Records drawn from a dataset
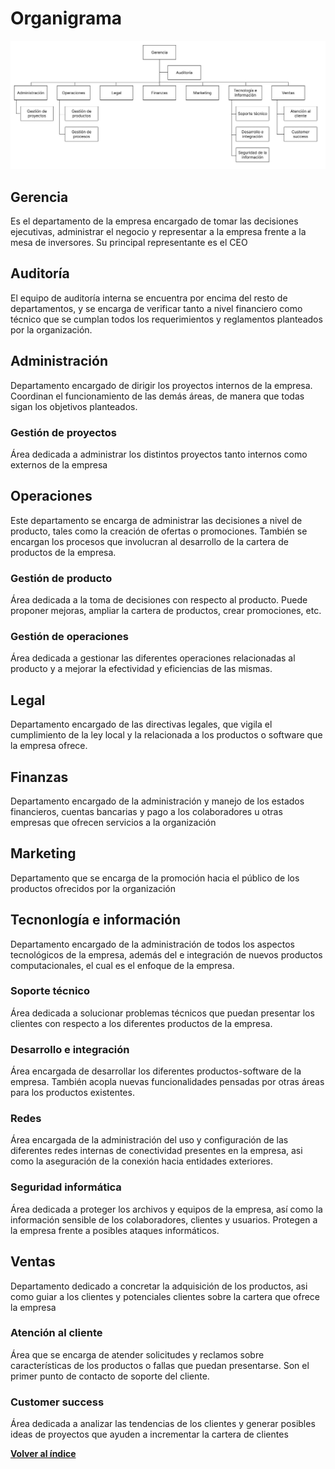 # Organigrama

![Organigrama de la organizacion](/proyecto/images/businessImages/organigrama.jpeg)

## Gerencia

Es el departamento de la empresa encargado de tomar las decisiones ejecutivas, administrar el negocio y representar a la empresa frente a la mesa de inversores. Su principal representante es el CEO

## Auditoría

El equipo de auditoría interna se encuentra por encima del resto de departamentos, y se encarga de verificar tanto a nivel financiero como técnico que se cumplan todos los requerimientos y reglamentos planteados por la organización.

## Administración

Departamento encargado de dirigir los proyectos internos de la empresa. Coordinan el funcionamiento de las demás áreas, de manera que todas sigan los objetivos planteados. 

### Gestión de proyectos

Área dedicada a administrar los distintos proyectos tanto internos como externos de la empresa

## Operaciones

Este departamento se encarga de administrar las decisiones a nivel de producto, tales como la creación de ofertas o promociones. También se encargan los procesos que involucran al desarrollo de la cartera de productos de la empresa. 

### Gestión de producto

Área dedicada a la toma de decisiones con respecto al producto. Puede proponer mejoras, ampliar la cartera de productos, crear promociones, etc.

### Gestión de operaciones

Área dedicada a gestionar las diferentes operaciones relacionadas al producto y a mejorar la efectividad y eficiencias de las mismas.

## Legal

Departamento encargado de las directivas legales, que vigila el cumplimiento de la ley local y la relacionada a los productos o software que la empresa ofrece.

## Finanzas

Departamento encargado de la administración y manejo de los estados financieros, cuentas bancarias y pago a los colaboradores u otras empresas que ofrecen servicios a la organización

## Marketing

Departamento que se encarga de la promoción hacia el público de los productos ofrecidos por la organización

## Tecnonlogía e información

Departamento encargado de la administración de todos los aspectos tecnológicos de la empresa, además del e integración de nuevos productos computacionales, el cual es el enfoque de la empresa.

### Soporte técnico

Área dedicada a solucionar problemas técnicos que puedan presentar los clientes con respecto a los diferentes productos de la empresa.

### Desarrollo e integración

Área encargada de desarrollar los diferentes productos-software de la empresa. También acopla nuevas funcionalidades pensadas por otras áreas para los productos existentes.

### Redes

Área encargada de la administración del uso y configuración de las diferentes redes internas de conectividad presentes en la empresa, asi como la aseguración de la conexión hacia entidades exteriores.

### Seguridad informática

Área dedicada a proteger los archivos y equipos de la empresa, así como la información sensible de los colaboradores, clientes y usuarios. Protegen a la empresa frente a posibles ataques informáticos. 

## Ventas

Departamento dedicado a concretar la adquisición de los productos, asi como guiar a los clientes y potenciales clientes sobre la cartera que ofrece la empresa

### Atención al cliente

Área que se encarga de atender solicitudes y reclamos sobre características de los productos o fallas que puedan presentarse. Son el primer punto de contacto de soporte del cliente.

### Customer success

Área dedicada a analizar las tendencias de los clientes y generar posibles ideas de proyectos que ayuden a incrementar la cartera de clientes

[**Volver al índice**](/README.md)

WHAT TO PRODUCE » Could you copy every line from the records that has "sobre" in it?

ANSWER BELOW »
Departamento dedicado a concretar la adquisición de los productos, asi como guiar a los clientes y potenciales clientes sobre la cartera que ofrece la empresa
Área que se encarga de atender solicitudes y reclamos sobre características de los productos o fallas que puedan presentarse. Son el primer punto de contacto de soporte del cliente.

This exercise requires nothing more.